Bishop Antonio Augusto dos Santos Marto, of Leira-Fatima, expressed his “joy” on the airwaves of Radio Vatican: “I speak in my own name but also on behalf of the shrine and of the pilgrims,” said the Portuguese bishop. “The news and novelty of the announcement coming from the Vatican concerning the dispensation of the canonical delay to begin the process of beatification of Sister Lucia has been received by us all with joy and gratitude to the Holy Father. It means the acknowledgment of the significance of the sanctity of a witness of the apparitions and message of Fatima, who first lived this holiness to which the very message of Fatima is calling us. For us, it has truly been a joy: we are pleased precisely because the importance of the Fatima message is thus brought into relief.”

As for the spiritual personality of Sister Lucia, the bishop of Coimbra specified: “Sister Lucia was a witness and a living memory of the Fatima message for almost a century: she died 97 years of age. Her main virtue was that she tried to live the message in its simplicity. She was especially a lover of God’s beauty, as we can read in her Memoirs and in the example of her life. She lived with simplicity and at the same time with the joy of someone in love with God. In this respect, she was contagious, because people could feel this, and that is why they came in droves to see her, to hear her whenever it was possible. You could see that when her funeral was celebrated in Coimbra, a multitude of faithful accompanied her. Her holiness, very simple and popular because accessible to all, and the meditations she left us in her books, reveal the transparency of her soul and heart, which tried to communicate with the faithful.”

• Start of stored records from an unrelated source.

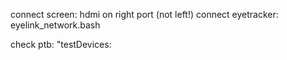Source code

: connect screen:
 hdmi on right port (not left!)
connect eyetracker: 
 eyelink_network.bash

check ptb:
 "testDevices:
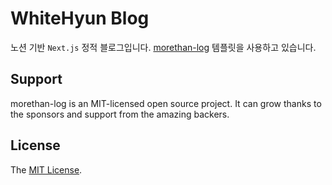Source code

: # WhiteHyun Blog

노션 기반 `Next.js` 정적 블로그입니다. [morethan-log](https://github.com/morethanmin/morethan-log) 템플릿을 사용하고 있습니다.

## Support

morethan-log is an MIT-licensed open source project. It can grow thanks to the sponsors and support from the amazing backers.

## License

The [MIT License](LICENSE).

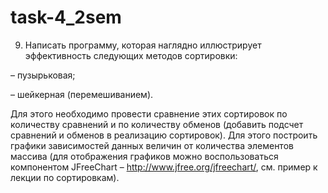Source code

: # task-4_2sem
9. Написать программу, которая наглядно иллюстрирует эффективность следующих методов сортировки:

– пузырьковая;

– шейкерная (перемешиванием).

Для этого необходимо провести сравнение этих сортировок по количеству сравнений и по количеству обменов (добавить подсчет сравнений и обменов в реализацию сортировок). Для этого построить графики зависимостей данных величин от количества элементов массива (для отображения графиков можно воспользоваться компонентом JFreeChart – http://www.jfree.org/jfreechart/, см. пример к лекции по сортировкам).

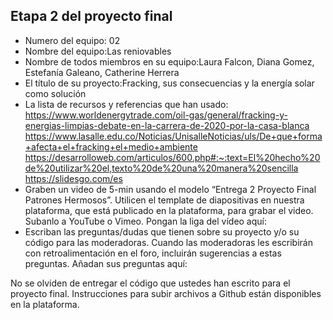## Etapa 2 del proyecto final

- Numero del equipo: 02
- Nombre del equipo:Las reniovables
- Nombre de todos miembros en su equipo:Laura Falcon, Diana Gomez, Estefanía Galeano, Catherine Herrera
- El título de su proyecto:Fracking, sus consecuencias y la energía solar como solución
- La lista de recursos y referencias que han usado:
https://www.worldenergytrade.com/oil-gas/general/fracking-y-energias-limpias-debate-en-la-carrera-de-2020-por-la-casa-blanca
https://www.lasalle.edu.co/Noticias/UnisalleNoticias/uls/De+que+forma+afecta+el+fracking+el+medio+ambiente
https://desarrolloweb.com/articulos/600.php#:~:text=El%20hecho%20de%20utilizar%20el,texto%20de%20una%20manera%20sencilla
https://slidesgo.com/es
- Graben un video de 5-min usando el modelo “Entrega 2 Proyecto Final Patrones Hermosos”. Utilicen el template de diapositivas en nuestra plataforma, que está publicado en la plataforma, para grabar el video. Subanlo a YouTube o Vimeo. Pongan la liga del vídeo aquí: 
- Escriban las preguntas/dudas que tienen sobre su proyecto y/o su código para las moderadoras. Cuando las moderadoras les escribirán con retroalimentación en el foro, incluirán sugerencias a estas preguntas. Añadan sus preguntas aquí:

No se olviden de entregar el código que ustedes han escrito para el proyecto final. Instrucciones para subir archivos a Github están disponibles en la plataforma.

Concerning the Fatima message, the Portuguese bishop added: “At first sight, what is most striking in the message is that it is not limited only to the personal lives of the seers, but has a universal scope. It refers to the most dramatic and tragic events of the history of the 20th century, to the sufferings of mankind and also of the Church and of the martyrs of the 20th century, as well as to the cause of peace. The heart of the message is conversion in its most theological and also its most global sense. It is a call to bring the adoration of God in His trinitarian mystery of love into the center of the life of the Church and of the world. Next, it is an appeal to the conversion of hearts to this God of love, and to reparation, according to the language of that time (sic). And its meaning is deeply up to date, because it calls the faithful not to be resigned to the triviality and fatality of evil in the world, and hence they are to feel called to make reparation, i.e. to renew their lives and the world, to begin with the renewal of hearts. To me, it is a message of consolation, of mercy, and also of great hope for the Church and the world.

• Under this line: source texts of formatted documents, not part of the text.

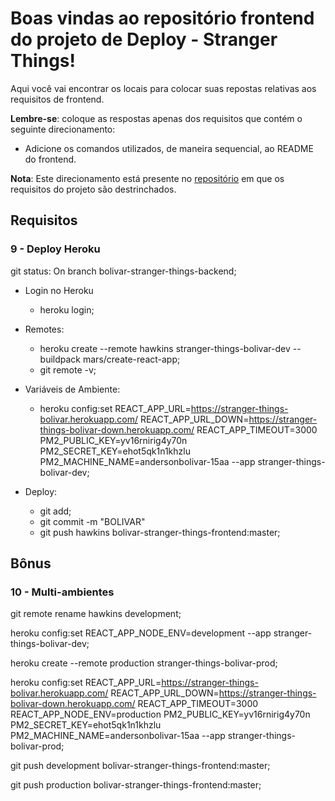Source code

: # Boas vindas ao repositório frontend do projeto de Deploy - Stranger Things!

Aqui você vai encontrar os locais para colocar suas repostas relativas aos requisitos de frontend.

**Lembre-se**: coloque as respostas apenas dos requisitos que contém o seguinte direcionamento:

- Adicione os comandos utilizados, de maneira sequencial, ao README do frontend.

**Nota**: Este direcionamento está presente no [repositório](https://github.com/tryber/sd-01-project-stranger-things) em que os requisitos do projeto são destrinchados.

## Requisitos

### 9 - Deploy Heroku

git status: On branch bolivar-stranger-things-backend;

- Login no Heroku

  - heroku login;

- Remotes:

  - heroku create
    --remote hawkins
    stranger-things-bolivar-dev
    --buildpack mars/create-react-app;
  - git remote -v;

- Variáveis de Ambiente:

  - heroku config:set REACT_APP_URL=https://stranger-things-bolivar.herokuapp.com/ REACT_APP_URL_DOWN=https://stranger-things-bolivar-down.herokuapp.com/ REACT_APP_TIMEOUT=3000 PM2_PUBLIC_KEY=yv16rnirig4y70n PM2_SECRET_KEY=ehot5qk1n1khzlu PM2_MACHINE_NAME=andersonbolivar-15aa --app stranger-things-bolivar-dev;

- Deploy:

  - git add;
  - git commit -m "BOLIVAR"
  - git push hawkins bolivar-stranger-things-frontend:master;

## Bônus

### 10 - Multi-ambientes

git remote rename hawkins development;

heroku config:set REACT_APP_NODE_ENV=development --app stranger-things-bolivar-dev;

heroku create --remote production stranger-things-bolivar-prod;

heroku config:set REACT_APP_URL=https://stranger-things-bolivar.herokuapp.com/ REACT_APP_URL_DOWN=https://stranger-things-bolivar-down.herokuapp.com/ REACT_APP_TIMEOUT=3000 REACT_APP_NODE_ENV=production PM2_PUBLIC_KEY=yv16rnirig4y70n PM2_SECRET_KEY=ehot5qk1n1khzlu PM2_MACHINE_NAME=andersonbolivar-15aa --app stranger-things-bolivar-prod;

git push development bolivar-stranger-things-frontend:master;

git push production bolivar-stranger-things-frontend:master;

Editor: It is worth noting that in the mouth of the bishop of Fatima, reparation is synonymous with renewal of heart, of life, and of the world, which is a fruit of the reparation made for the offenses done to God by sin. We can obtain the effect only if we clearly understand the cause: reparation for our sins and for the sins committed in the world. If we listen to the bishop, the message of Fatima would no longer be an invitation to prayer and penance (according to the language of the time!), but an incitation to prayer and to the renewal of heart, of life and of the world. Was is then really worth it to show the three little shepherds the reality of hell to which sin leads?